In [2]:
from sklearn.feature_extraction.text import CountVectorizer
import numpy as np
from sklearn import metrics
from keras.models import Sequential
from keras.layers import Dense, Dropout, Activation
from keras.layers import Embedding
from keras.layers import LSTM, GRU
from keras.preprocessing import text
from keras.preprocessing import sequence
from keras.utils import np_utils
from keras.callbacks import EarlyStopping
from __future__ import print_function
from keras.layers.core import Activation, TimeDistributedDense, RepeatVector
from keras.layers import recurrent
import numpy as np

Using Theano backend.
Using gpu device 0: GeForce GTX 980 Ti (CNMeM is disabled, CuDNN 4007)


In [3]:
class CharacterTable(object):
    def __init__(self, vocab, maxlen):
        self.vocab = vocab
        self.maxlen = maxlen
    
    def encode(self, C, maxlen=None):
        maxlen = maxlen if maxlen else self.maxlen
        X = np.zeros((maxlen, len(self.vocab)))
        for i, c in enumerate(C):
            X[i, c] = 1
        return X
    
    def decode(self, X, calc_argmax=True):
        if calc_argmax:
            X = X.argmax(axis=-1)
        return ','.join(x for x in X)
    
def generateRandSeq(min, max, len):
    return [np.random.randint(min, max) for _ in range(len)]

In [4]:
TRAINING_SIZE = 150000
TEST_SIZE = 10000
DIGITS = 25
MAXLEN = DIGITS
voc = list(xrange(1000))
ctable = CharacterTable(voc, MAXLEN)

In [6]:
inputs = []
outputs = []
inputs_t = []
outputs_t = []
print('Generating data...')
while len(inputs) < TRAINING_SIZE:
    s = generateRandSeq(0, len(voc), DIGITS)
    inputs.append(s)
    outputs.append([i%200 for i in s])

while len(inputs_t) < TEST_SIZE:
    s = generateRandSeq(0, len(voc), DIGITS)
    inputs_t.append(s)
    outputs_t.append([i%200 for i in s])
print(inputs[12])
print(outputs[12])

Generating data...
[829, 33, 548, 366, 280, 869, 26, 593, 809, 925, 622, 194, 14, 537, 493, 831, 691, 213, 378, 348, 980, 209, 907, 537, 132]
[29, 33, 148, 166, 80, 69, 26, 193, 9, 125, 22, 194, 14, 137, 93, 31, 91, 13, 178, 148, 180, 9, 107, 137, 132]


In [7]:
print('Vectorization...')
X = np.zeros((len(inputs), MAXLEN, len(voc)), dtype=np.bool)
y = np.zeros((len(outputs), MAXLEN, len(voc)), dtype=np.bool)
for i, sentence in enumerate(inputs):
    X[i] = ctable.encode(sentence, maxlen=MAXLEN)

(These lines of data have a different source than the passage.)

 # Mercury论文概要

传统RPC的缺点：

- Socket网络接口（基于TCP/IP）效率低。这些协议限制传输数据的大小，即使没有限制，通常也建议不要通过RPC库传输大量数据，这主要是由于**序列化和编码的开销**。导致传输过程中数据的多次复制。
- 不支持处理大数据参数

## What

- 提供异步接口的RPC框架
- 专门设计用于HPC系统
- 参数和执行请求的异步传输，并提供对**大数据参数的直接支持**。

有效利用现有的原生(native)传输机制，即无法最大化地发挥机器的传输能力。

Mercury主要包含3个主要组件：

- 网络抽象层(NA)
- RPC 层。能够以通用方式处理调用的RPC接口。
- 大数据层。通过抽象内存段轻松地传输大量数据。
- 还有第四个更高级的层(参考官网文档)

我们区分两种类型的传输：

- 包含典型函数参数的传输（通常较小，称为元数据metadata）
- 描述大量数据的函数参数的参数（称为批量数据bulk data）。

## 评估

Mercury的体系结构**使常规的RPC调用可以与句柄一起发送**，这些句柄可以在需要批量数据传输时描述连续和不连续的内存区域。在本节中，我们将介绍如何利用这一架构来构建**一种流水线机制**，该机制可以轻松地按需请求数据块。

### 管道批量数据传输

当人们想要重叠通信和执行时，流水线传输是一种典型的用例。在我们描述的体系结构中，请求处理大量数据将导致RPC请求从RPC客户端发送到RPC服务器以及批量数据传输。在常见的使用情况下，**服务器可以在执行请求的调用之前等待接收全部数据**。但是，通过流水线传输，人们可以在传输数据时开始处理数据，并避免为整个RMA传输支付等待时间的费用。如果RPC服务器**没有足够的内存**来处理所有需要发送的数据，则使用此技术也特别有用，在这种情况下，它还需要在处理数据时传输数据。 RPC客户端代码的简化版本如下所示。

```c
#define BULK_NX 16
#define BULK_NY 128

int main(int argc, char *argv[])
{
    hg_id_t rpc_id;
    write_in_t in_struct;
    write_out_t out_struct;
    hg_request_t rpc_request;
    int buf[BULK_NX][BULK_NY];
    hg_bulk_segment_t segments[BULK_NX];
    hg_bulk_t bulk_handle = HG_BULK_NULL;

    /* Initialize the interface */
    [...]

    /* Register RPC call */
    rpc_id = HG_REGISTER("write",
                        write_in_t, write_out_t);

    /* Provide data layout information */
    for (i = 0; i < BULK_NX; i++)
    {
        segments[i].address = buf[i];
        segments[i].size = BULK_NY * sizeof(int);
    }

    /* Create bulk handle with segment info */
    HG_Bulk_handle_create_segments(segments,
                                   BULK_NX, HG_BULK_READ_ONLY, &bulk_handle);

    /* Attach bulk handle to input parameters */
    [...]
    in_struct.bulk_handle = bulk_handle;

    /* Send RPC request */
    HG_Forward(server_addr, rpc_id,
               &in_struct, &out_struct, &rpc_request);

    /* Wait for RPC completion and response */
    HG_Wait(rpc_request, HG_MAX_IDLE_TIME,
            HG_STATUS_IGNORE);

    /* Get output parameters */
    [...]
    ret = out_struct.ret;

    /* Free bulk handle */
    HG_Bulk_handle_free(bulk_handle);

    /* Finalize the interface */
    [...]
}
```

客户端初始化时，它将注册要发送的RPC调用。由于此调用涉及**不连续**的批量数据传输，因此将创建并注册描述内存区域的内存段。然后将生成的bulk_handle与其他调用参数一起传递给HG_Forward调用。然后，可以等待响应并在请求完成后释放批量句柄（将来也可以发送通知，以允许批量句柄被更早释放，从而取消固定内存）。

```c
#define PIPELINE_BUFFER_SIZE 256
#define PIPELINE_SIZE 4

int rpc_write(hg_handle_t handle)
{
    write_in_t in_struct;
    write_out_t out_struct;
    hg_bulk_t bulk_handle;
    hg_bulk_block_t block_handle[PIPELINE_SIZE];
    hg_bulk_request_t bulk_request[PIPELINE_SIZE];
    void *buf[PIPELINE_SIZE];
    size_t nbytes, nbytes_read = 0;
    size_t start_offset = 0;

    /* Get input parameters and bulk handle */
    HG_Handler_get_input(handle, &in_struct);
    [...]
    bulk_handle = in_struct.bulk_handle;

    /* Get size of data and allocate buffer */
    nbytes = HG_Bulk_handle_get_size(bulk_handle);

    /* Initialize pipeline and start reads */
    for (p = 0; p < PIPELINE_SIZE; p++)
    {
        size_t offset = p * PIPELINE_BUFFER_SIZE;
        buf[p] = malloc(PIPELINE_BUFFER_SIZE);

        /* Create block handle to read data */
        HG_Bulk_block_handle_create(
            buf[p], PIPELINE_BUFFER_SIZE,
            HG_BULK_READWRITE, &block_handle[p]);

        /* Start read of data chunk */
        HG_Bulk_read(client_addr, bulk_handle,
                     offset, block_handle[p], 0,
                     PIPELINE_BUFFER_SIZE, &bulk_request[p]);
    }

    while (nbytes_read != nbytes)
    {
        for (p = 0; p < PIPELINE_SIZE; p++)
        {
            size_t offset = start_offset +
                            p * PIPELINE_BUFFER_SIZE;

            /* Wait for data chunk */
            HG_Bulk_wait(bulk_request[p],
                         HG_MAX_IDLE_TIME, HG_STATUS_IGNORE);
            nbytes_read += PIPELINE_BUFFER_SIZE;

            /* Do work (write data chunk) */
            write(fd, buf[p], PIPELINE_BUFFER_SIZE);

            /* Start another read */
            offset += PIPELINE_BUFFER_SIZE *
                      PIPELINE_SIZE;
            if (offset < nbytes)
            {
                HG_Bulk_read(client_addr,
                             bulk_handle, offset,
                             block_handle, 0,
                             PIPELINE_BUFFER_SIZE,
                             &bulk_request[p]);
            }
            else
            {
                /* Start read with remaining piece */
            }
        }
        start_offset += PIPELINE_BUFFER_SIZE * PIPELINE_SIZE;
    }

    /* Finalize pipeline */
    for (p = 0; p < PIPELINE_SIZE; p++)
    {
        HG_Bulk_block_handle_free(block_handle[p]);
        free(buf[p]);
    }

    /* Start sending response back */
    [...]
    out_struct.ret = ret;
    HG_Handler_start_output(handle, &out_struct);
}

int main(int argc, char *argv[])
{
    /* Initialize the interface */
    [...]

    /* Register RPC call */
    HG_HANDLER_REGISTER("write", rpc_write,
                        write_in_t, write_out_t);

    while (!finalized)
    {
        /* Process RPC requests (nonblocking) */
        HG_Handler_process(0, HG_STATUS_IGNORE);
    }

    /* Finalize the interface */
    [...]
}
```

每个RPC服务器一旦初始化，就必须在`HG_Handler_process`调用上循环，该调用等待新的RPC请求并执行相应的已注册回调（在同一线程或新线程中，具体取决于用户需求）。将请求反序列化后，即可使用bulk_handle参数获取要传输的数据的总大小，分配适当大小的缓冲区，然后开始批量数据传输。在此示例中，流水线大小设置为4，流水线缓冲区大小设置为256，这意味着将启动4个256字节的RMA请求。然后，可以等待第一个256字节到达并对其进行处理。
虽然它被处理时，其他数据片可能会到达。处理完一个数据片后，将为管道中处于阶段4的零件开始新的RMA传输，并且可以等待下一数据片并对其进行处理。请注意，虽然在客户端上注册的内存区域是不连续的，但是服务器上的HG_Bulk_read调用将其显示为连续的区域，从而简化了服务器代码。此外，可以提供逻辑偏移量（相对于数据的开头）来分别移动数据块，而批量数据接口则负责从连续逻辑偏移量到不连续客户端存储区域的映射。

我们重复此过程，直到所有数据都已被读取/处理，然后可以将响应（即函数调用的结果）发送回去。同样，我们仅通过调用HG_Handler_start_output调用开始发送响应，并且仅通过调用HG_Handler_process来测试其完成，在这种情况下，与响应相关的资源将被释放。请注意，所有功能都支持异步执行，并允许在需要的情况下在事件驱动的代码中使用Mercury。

for i, sentence in enumerate(outputs):
    y[i] = ctable.encode(sentence, maxlen=MAXLEN)

X_test = np.zeros((len(inputs_t), MAXLEN, len(voc)), dtype=np.bool)
y_test = np.zeros((len(outputs_t), MAXLEN, len(voc)), dtype=np.bool)
for i, sentence in enumerate(inputs_t):
    X_test[i] = ctable.encode(sentence, maxlen=MAXLEN)

for i, sentence in enumerate(outputs_t):
    y_test[i] = ctable.encode(sentence, maxlen=MAXLEN)
    
print(X.shape)
print(y.shape)
print(X_test.shape)
print(y_test.shape)

Vectorization...
(150000, 25, 1000)
(150000, 25, 1000)
(10000, 25, 1000)
(10000, 25, 1000)


In [8]:
HIDDEN_SIZE = 256
BATCH_SIZE = 200
LAYERS = 2

print('Build model...')
model = Sequential()
model.add(LSTM(HIDDEN_SIZE, input_shape=(MAXLEN, len(voc)), return_sequences=True))
for _ in range(LAYERS - 2):
    model.add(LSTM(HIDDEN_SIZE, return_sequences=True))

model.add(LSTM(HIDDEN_SIZE))
model.add(RepeatVector(MAXLEN))
for _ in range(LAYERS):
    model.add(LSTM(HIDDEN_SIZE, return_sequences=True))

model.add(TimeDistributedDense(len(voc)))
model.add(Activation('softmax'))

model.compile(optimizer='RMSprop',
              loss='categorical_crossentropy',
              metrics=['accuracy'])

Build model...




In [9]:
early_stopping = EarlyStopping(monitor='val_loss', patience=6)
hist = model.fit(X, y, batch_size=BATCH_SIZE, nb_epoch=150, 
                 callbacks=[early_stopping],
          validation_split = 0.1, shuffle=True)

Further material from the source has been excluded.